9:52 pm, March 24, 2005
When Arthur Miller died, I noticed that his biography, Timebends, was cited a lot in the New York Times feature on his life. I ordered it from Amazon, and have just started reading it. This little excerpt about his grandfather's last act of diligent self-protection is really funny:
His death, while not quite exemplary, has always thrown a certain poetic light on his nature. In his late eighties, believing he was close to his end, he one morning summoned his little wife to his bedside and told her to bring the young rabbi. And indeed he looked to her as he had never looked in their seventy years together. As soon as she could, she brought the rabbi, apparently a new one to the 114th Street synagogue, who sat with the old man and accompanied him in prayers until he fell asleep, whereupon the rabbi left. Hours passed while my distraught greatgrandmother summoned her children to the Harlem apartment two stories up in a brownstone. The old man slept and slept. The doctor who was brought in examined him without waking him and could only confirm what everybody knew, that like everybody else, but sooner than most, he was on his way to Abraham's bosom. The doctor left, and so did the children, who all had their lives to attend to. As the sun was setting, the old man awoke. His wife asked him how he felt, and he lay there trying to understand, apparently, why his head seemed lower than it had before. He slowly turned on his side, massive fellow that he still was, felt under his pillow and felt again, sat up and lifted the pillow and the bedclothes, and finally faced his uncomprehending wife, asking, ”Who took them?“
Following custom in those roughriding years, Great-grandfather kept much of his assets in the form of diamonds, which took less space than cash and were easier to hide. He was apparently in that large minority who did not consider any financial institution a hundred percent honest or safe, along with W. C. Fields, another turn-of-the-century man who made no bones about his cold-eyed view in many a quip and script motif, as well as in his near paranoid distribution of his own money in an enormous number of banks across the country, against the inevitable day when some of them would abscond or plead a fake bankruptcy. In point of fact, just at the time Great-grandpa was reaching under his pillow for his life's savings, colorful or absurd as it may seem, Richard Whitney, head of the New York Stock Exchange and widely esteemed leader of the financial community, was quietly stealing enough to earn him a sentence in Sing Sing-he would not lack for colleagues thereonce the Great Crash had confirmed the suspicions of my greatgrandfather and Fields and exploded the illusions of the trusting majority.
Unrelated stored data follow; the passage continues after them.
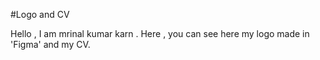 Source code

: #Logo and CV

Hello , I am mrinal kumar karn . Here , you can see here my logo made in 'Figma' and my CV.
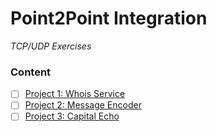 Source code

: # Point2Point Integration
_TCP/UDP Exercises_

### Content
- [ ] [Project 1: Whois Service](./whois-service/README.md)
- [ ] [Project 2: Message Encoder](./message-encoder/README.md)
- [ ] [Project 3: Capital Echo](./capital-echo/README.md) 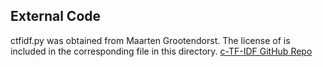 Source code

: ## External Code

ctfidf.py was obtained from Maarten Grootendorst. The license of is included in the
corresponding file in this directory. [c-TF-IDF GitHub Repo](https://github.com/MaartenGr/cTFIDF)
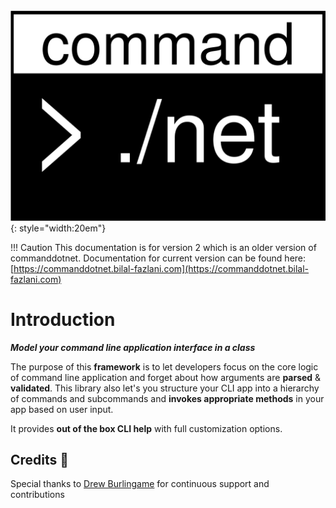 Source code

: ![logo](./img/logo.svg){: style="width:20em"}

!!! Caution
    This documentation is for version 2 which is an older version of commanddotnet. Documentation for current version can be found here: [https://commanddotnet.bilal-fazlani.com](https://commanddotnet.bilal-fazlani.com)

# Introduction

***Model your command line application interface in a class***

The purpose of this **framework** is to let developers focus on the core logic of command line application and forget about how arguments are **parsed** & **validated**. This library also let's you structure your CLI app into a hierarchy of commands and subcommands and **invokes appropriate methods** in your app based on user input.

It provides **out of the box CLI help** with full customization options.

## Credits 🎉

Special thanks to [Drew Burlingame](https://github.com/drewburlingame) for continuous support and contributions
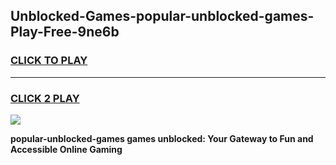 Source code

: 
## Unblocked-Games-popular-unblocked-games-Play-Free-9ne6b
<h3>
<a href="https://premium76.site?title=popular-unblocked-games&ref=10A">CLICK TO PLAY</a></h3>
<hr>

<h3>
<a href="https://premium76.site?title=popular-unblocked-games&ref=10A">CLICK 2 PLAY</a>
  
</h3>

<a href="https://premium76.site?title=popular-unblocked-games&ref=10A"><img src="https://clearcache.store/games.png"></a>


**popular-unblocked-games games unblocked: Your Gateway to Fun and Accessible Online Gaming**
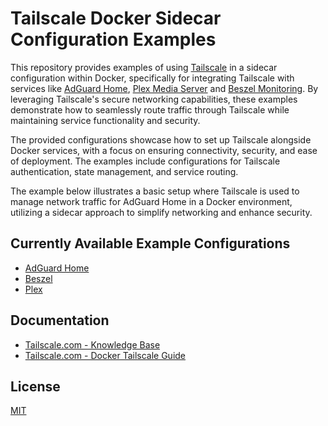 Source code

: # Tailscale Docker Sidecar Configuration Examples

This repository provides examples of using [Tailscale](https://tailscale.com/) in a sidecar configuration within Docker, specifically for integrating Tailscale with services like [AdGuard Home](https://github.com/AdguardTeam/AdGuardHome), [Plex Media Server](https://www.plex.tv/) and [Beszel Monitoring](https://github.com/henrygd/beszel). By leveraging Tailscale's secure networking capabilities, these examples demonstrate how to seamlessly route traffic through Tailscale while maintaining service functionality and security.

The provided configurations showcase how to set up Tailscale alongside Docker services, with a focus on ensuring connectivity, security, and ease of deployment. The examples include configurations for Tailscale authentication, state management, and service routing.

The example below illustrates a basic setup where Tailscale is used to manage network traffic for AdGuard Home in a Docker environment, utilizing a sidecar approach to simplify networking and enhance security.

## Currently Available Example Configurations

- [AdGuard Home](adguardhome)
- [Beszel](beszel)
- [Plex](plex)

## Documentation

- [Tailscale.com - Knowledge Base](https://tailscale.com/kb)
- [Tailscale.com - Docker Tailscale Guide](https://tailscale.com/blog/docker-tailscale-guide)

## License

[MIT](https://choosealicense.com/licenses/mit/)
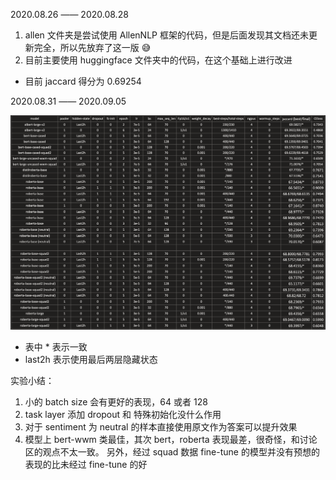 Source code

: 2020.08.26 —— 2020.08.28
1. allen 文件夹是尝试使用 AllenNLP 框架的代码，但是后面发现其文档还未更新完全，所以先放弃了这一版 😅
2. 目前主要使用 huggingface 文件夹中的代码，在这个基础上进行改进
- 目前 jaccard 得分为 0.69254

2020.08.31 —— 2020.09.05

![实验记录](./assets/实验记录.png)

* 表中 \* 表示一致
* last2h 表示使用最后两层隐藏状态

实验小结：  
1. 小的 batch size 会有更好的表现，64 或者 128
2. task layer 添加 dropout 和 特殊初始化没什么作用
3. 对于 sentiment 为 neutral 的样本直接使用原文作为答案可以提升效果
4. 模型上 bert-wwm 类最佳，其次 bert，roberta 表现最差，很奇怪，和讨论区的观点不太一致。
另外，经过 squad 数据 fine-tune 的模型并没有预想的表现的比未经过 fine-tune 的好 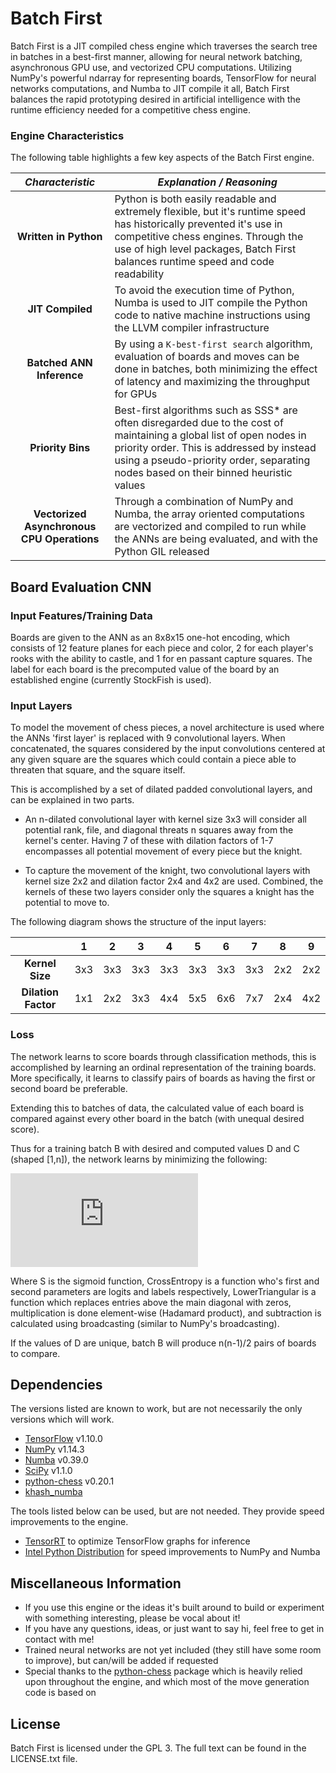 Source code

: # Batch First
Batch First is a JIT compiled chess engine which traverses the search tree in batches in a best-first manner, allowing for neural network batching, asynchronous GPU use, and vectorized CPU computations.  Utilizing NumPy's powerful ndarray for representing boards, TensorFlow for neural networks computations, and Numba to JIT compile it all, Batch First balances the rapid prototyping desired in artificial intelligence with the runtime efficiency needed for a competitive chess engine.


### Engine Characteristics
The following table highlights a few key aspects of the Batch First engine. 

*Characteristic* | *Explanation / Reasoning* 
:---: | ---
**Written in Python** | Python is both easily readable and extremely flexible, but it's runtime speed has historically prevented it's use in competitive chess engines.  Through the use of high level packages, Batch First balances runtime speed and code readability
**JIT Compiled** | To avoid the execution time of Python, Numba is used to JIT compile the Python code to native machine instructions using the LLVM compiler infrastructure
**Batched ANN Inference** | By using a `K-best-first search` algorithm, evaluation of boards and moves can be done in batches, both minimizing the effect of latency and maximizing the throughput for GPUs
**Priority Bins** | Best-first algorithms such as SSS* are often disregarded due to the cost of maintaining a global list of open nodes in priority order.  This is addressed by instead using a pseudo-priority order, separating nodes based on their binned heuristic values
**Vectorized Asynchronous CPU Operations** | Through a combination of NumPy and Numba, the array oriented computations are vectorized and compiled to run while the ANNs are being evaluated, and with the Python GIL released


## Board Evaluation CNN

### Input Features/Training Data
Boards are given to the ANN as an 8x8x15 one-hot encoding, which consists of 12 feature planes for each piece and color,
2 for each player's rooks with the ability to castle, and 1 for en passant capture squares.  The label for each board
is the precomputed value of the board by an established engine (currently StockFish is used).    


### Input Layers
To model the movement of chess pieces, a novel architecture is used where the ANNs 'first layer' is
replaced with 9 convolutional layers.  When concatenated, the squares considered by the input convolutions
centered at any given square are the squares which could contain a piece able to threaten that square,
and the square itself.

This is accomplished by a set of dilated padded convolutional layers, and can be explained in two parts.
- An n-dilated convolutional layer with kernel size 3x3 will consider all potential rank, file,
and diagonal threats n squares away from the kernel's center.  Having 7 of these
with dilation factors of 1-7 encompasses all potential movement of every piece but the knight.  

- To capture the movement of the knight, two convolutional layers with kernel size 2x2 and dilation factor
2x4 and 4x2 are used.  Combined, the kernels of these two layers consider only 
the squares a knight has the potential to move to.  

The following diagram shows the structure of the input layers:
 
|                   |  1  |  2  |  3  |  4  |  5  |  6  |  7  |  8  |  9  |
|:-----------------:|:---:|:---:|:---:|:---:|:---:|:---:|:---:|:---:|:---:|
|  **Kernel Size**  | 3x3 | 3x3 | 3x3 | 3x3 | 3x3 | 3x3 | 3x3 | 2x2 | 2x2 |
|**Dilation Factor**| 1x1 | 2x2 | 3x3 | 4x4 | 5x5 | 6x6 | 7x7 | 2x4 | 4x2 |


### Loss
The network learns to score boards through classification methods, this is accomplished by learning 
an ordinal representation of the training boards.  More specifically, it learns to classify pairs of boards as having
the first or second board be preferable.  

Extending this to batches of data, the calculated value of each board is compared against every other board in the batch
(with unequal desired score).

Thus for a training batch B with desired and computed values D and C (shaped \[1,n\]), the network learns by
minimizing the following:

<!--- 
LowerTriangular(D-D^T\neq0)*CrossEntropy(S(C-C^T),D-D^T>0)
-->
![equation](https://latex.codecogs.com/gif.latex?LowerTriangular%28D-D%5ET%5Cneq0%29*CrossEntropy%28S%28C-C%5ET%29%2CD-D%5ET%3E0%29)

Where S is the sigmoid function, CrossEntropy is a function who's first and second parameters are logits and labels
respectively, LowerTriangular is a function which replaces entries above the main diagonal with zeros, 
multiplication is done element-wise (Hadamard product), and subtraction is calculated using broadcasting
(similar to NumPy's broadcasting).

If the values of D are unique, batch B will produce n(n-1)/2 pairs of boards to compare.
  
  
## Dependencies
The versions listed are known to work, but are not necessarily the only versions which will work.
- [TensorFlow](https://github.com/tensorflow/tensorflow) v1.10.0
- [NumPy](https://github.com/numpy/numpy) v1.14.3
- [Numba](https://github.com/numba/numba) v0.39.0
- [SciPy](https://github.com/scipy/scipy) v1.1.0
- [python-chess](https://github.com/niklasf/python-chess) v0.20.1
- [khash_numba](https://github.com/synapticarbors/khash_numba)

The tools listed below can be used, but are not needed.  They provide speed improvements to the engine.
- [TensorRT](https://developers.googleblog.com/2018/03/tensorrt-integration-with-tensorflow.html) to optimize TensorFlow graphs for inference
- [Intel Python Distribution](https://software.intel.com/en-us/distribution-for-python) for speed improvements to NumPy and Numba


## Miscellaneous Information
- If you use this engine or the ideas it's built around to build or experiment with something interesting, please be vocal about it!
- If you have any questions, ideas, or just want to say hi, feel free to get in contact with me!
- Trained neural networks are not yet included (they still have some room to improve), but can/will be added if requested
- Special thanks to the [python-chess](https://github.com/niklasf/python-chess) package which is heavily relied upon throughout the engine, and which most of the move generation code is based on


## License
Batch First is licensed under the GPL 3.  The full text can be found in the LICENSE.txt file.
Ill as he was, Great-grandpa definitely remembered stashing his whole little fortune under his pillow and now demanded to know who had been to visit him. His trembling wife reeled off the list, plus, of course, the new rabbi. Commanding her, despite her protests, to help him dress, he took his oak walking stick and, refusing her touch on his elbow, plodded up Madison Avenue from 112th to 114th and into the synagogue, where he found the rabbi seated at a table writing. He said to the rabbi that he would like to have his jewelry back. The rabbi looked up and with a blank expression repeated, ”Your jewelry?" With which the old man raised his stick and brought it down on the rabbi's neck before the poor man could dodge out of the way. Bedlam. But new life had sprung into the old man's sinews as he pursued the rabbi around the room with people trying to grab his flailing rod of righteousness. At last the rabbi faced him, both of them gasping for breath, and with hands raised he backed to the coat draped over his chair, reached into a pocket, and produced a knotted linen cloth. The old man unknotted it with his bent fingers and after a glancing count stuffed it into his own coat and walked out. He got home but barely made it back upstairs through the narrow brown-painted hallway and into his bed. The news had flown, and my mother and her father and a whole troop of heirs quickly assembled and watched as from his pillow he distributed his life among them, then sighed and closed his eyes, never to wake again.